### Assigned task
For each line below, write it out exactly as it appears.

### Data for the task
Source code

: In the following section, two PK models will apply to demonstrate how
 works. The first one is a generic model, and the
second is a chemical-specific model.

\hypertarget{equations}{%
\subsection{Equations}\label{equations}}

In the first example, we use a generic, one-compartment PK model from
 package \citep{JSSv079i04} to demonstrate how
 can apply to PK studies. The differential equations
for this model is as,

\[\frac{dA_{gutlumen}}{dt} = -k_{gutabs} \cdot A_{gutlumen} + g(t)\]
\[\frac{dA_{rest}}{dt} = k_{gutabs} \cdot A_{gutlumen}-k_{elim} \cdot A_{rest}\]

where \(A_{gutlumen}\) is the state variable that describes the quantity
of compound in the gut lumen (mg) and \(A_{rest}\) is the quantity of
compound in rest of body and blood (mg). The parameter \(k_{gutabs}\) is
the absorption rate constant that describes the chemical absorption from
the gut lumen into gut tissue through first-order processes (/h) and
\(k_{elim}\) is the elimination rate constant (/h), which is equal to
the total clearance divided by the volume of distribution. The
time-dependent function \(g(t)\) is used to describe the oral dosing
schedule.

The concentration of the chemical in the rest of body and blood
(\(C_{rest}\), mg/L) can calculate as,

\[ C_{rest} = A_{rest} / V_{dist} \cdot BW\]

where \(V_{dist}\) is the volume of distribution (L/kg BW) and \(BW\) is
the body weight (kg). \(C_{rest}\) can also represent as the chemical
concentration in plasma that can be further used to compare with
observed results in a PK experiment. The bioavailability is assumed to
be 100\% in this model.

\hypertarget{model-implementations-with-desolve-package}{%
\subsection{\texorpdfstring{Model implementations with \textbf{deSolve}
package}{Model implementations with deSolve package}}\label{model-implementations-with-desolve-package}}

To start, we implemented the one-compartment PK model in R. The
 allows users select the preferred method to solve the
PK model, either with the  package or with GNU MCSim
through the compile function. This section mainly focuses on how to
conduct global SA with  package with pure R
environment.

### Result of the exercise
Source code

: In the following section, two PK models will apply to demonstrate how
 works. The first one is a generic model, and the
second is a chemical-specific model.

\hypertarget{equations}{%
\subsection{Equations}\label{equations}}

In the first example, we use a generic, one-compartment PK model from
 package \citep{JSSv079i04} to demonstrate how
 can apply to PK studies. The differential equations
for this model is as,

\[\frac{dA_{gutlumen}}{dt} = -k_{gutabs} \cdot A_{gutlumen} + g(t)\]
\[\frac{dA_{rest}}{dt} = k_{gutabs} \cdot A_{gutlumen}-k_{elim} \cdot A_{rest}\]

where \(A_{gutlumen}\) is the state variable that describes the quantity
of compound in the gut lumen (mg) and \(A_{rest}\) is the quantity of
compound in rest of body and blood (mg). The parameter \(k_{gutabs}\) is
the absorption rate constant that describes the chemical absorption from
the gut lumen into gut tissue through first-order processes (/h) and
\(k_{elim}\) is the elimination rate constant (/h), which is equal to
the total clearance divided by the volume of distribution. The
time-dependent function \(g(t)\) is used to describe the oral dosing
schedule.

The concentration of the chemical in the rest of body and blood
(\(C_{rest}\), mg/L) can calculate as,

\[ C_{rest} = A_{rest} / V_{dist} \cdot BW\]

where \(V_{dist}\) is the volume of distribution (L/kg BW) and \(BW\) is
the body weight (kg). \(C_{rest}\) can also represent as the chemical
concentration in plasma that can be further used to compare with
observed results in a PK experiment. The bioavailability is assumed to
be 100\% in this model.

\hypertarget{model-implementations-with-desolve-package}{%
\subsection{\texorpdfstring{Model implementations with \textbf{deSolve}
package}{Model implementations with deSolve package}}\label{model-implementations-with-desolve-package}}

To start, we implemented the one-compartment PK model in R. The
 allows users select the preferred method to solve the
PK model, either with the  package or with GNU MCSim
through the compile function. This section mainly focuses on how to
conduct global SA with  package with pure R
environment.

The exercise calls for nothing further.